● WORK ITEM: The finished copy should hold every entry exactly as given, and no pictures.

══ SUPPLIED DATA ══

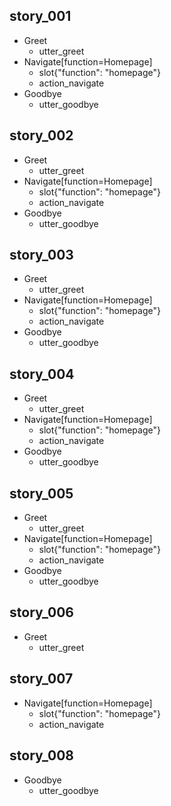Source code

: ## story_001
* Greet
   - utter_greet
* Navigate[function=Homepage]
   - slot{"function": "homepage"}
   - action_navigate
* Goodbye
   - utter_goodbye

## story_002
* Greet
   - utter_greet
* Navigate[function=Homepage]
   - slot{"function": "homepage"}
   - action_navigate
* Goodbye
   - utter_goodbye 

## story_003
* Greet
   - utter_greet
* Navigate[function=Homepage]
   - slot{"function": "homepage"}
   - action_navigate
* Goodbye
   - utter_goodbye

## story_004
* Greet
   - utter_greet
* Navigate[function=Homepage]
   - slot{"function": "homepage"}
   - action_navigate
* Goodbye
   - utter_goodbye 

## story_005
* Greet
   - utter_greet
* Navigate[function=Homepage]
   - slot{"function": "homepage"}
   - action_navigate
* Goodbye
   - utter_goodbye

## story_006
* Greet
   - utter_greet

## story_007
* Navigate[function=Homepage]
   - slot{"function": "homepage"}
   - action_navigate

## story_008
* Goodbye
   - utter_goodbye
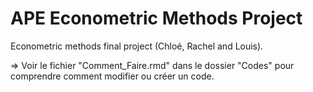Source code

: # APE Econometric Methods Project

Econometric methods final project (Chloé, Rachel and Louis).

=> Voir le fichier "Comment_Faire.rmd" dans le dossier "Codes" pour comprendre comment 
   modifier ou créer un code.
   
   
   
   
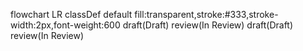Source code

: flowchart LR
    classDef default fill:transparent,stroke:#333,stroke-width:2px,font-weight:600
    draft(Draft)
    review(In Review)
    draft(Draft)
    review(In Review)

═══

● YOUR RESPONSE:
Source code

: ## story_001
* Greet
   - utter_greet
* Navigate[function=Homepage]
   - slot{"function": "homepage"}
   - action_navigate
* Goodbye
   - utter_goodbye

## story_002
* Greet
   - utter_greet
* Navigate[function=Homepage]
   - slot{"function": "homepage"}
   - action_navigate
* Goodbye
   - utter_goodbye 

## story_003
* Greet
   - utter_greet
* Navigate[function=Homepage]
   - slot{"function": "homepage"}
   - action_navigate
* Goodbye
   - utter_goodbye

## story_004
* Greet
   - utter_greet
* Navigate[function=Homepage]
   - slot{"function": "homepage"}
   - action_navigate
* Goodbye
   - utter_goodbye 

## story_005
* Greet
   - utter_greet
* Navigate[function=Homepage]
   - slot{"function": "homepage"}
   - action_navigate
* Goodbye
   - utter_goodbye

## story_006
* Greet
   - utter_greet

## story_007
* Navigate[function=Homepage]
   - slot{"function": "homepage"}
   - action_navigate

## story_008
* Goodbye
   - utter_goodbye
Source code

: # APE Econometric Methods Project

Econometric methods final project (Chloé, Rachel and Louis).

=> Voir le fichier "Comment_Faire.rmd" dans le dossier "Codes" pour comprendre comment 
   modifier ou créer un code.
   
   
   
   
Source code

: flowchart LR
    classDef default fill:transparent,stroke:#333,stroke-width:2px,font-weight:600
    draft(Draft)
    review(In Review)
    draft(Draft)
    review(In Review)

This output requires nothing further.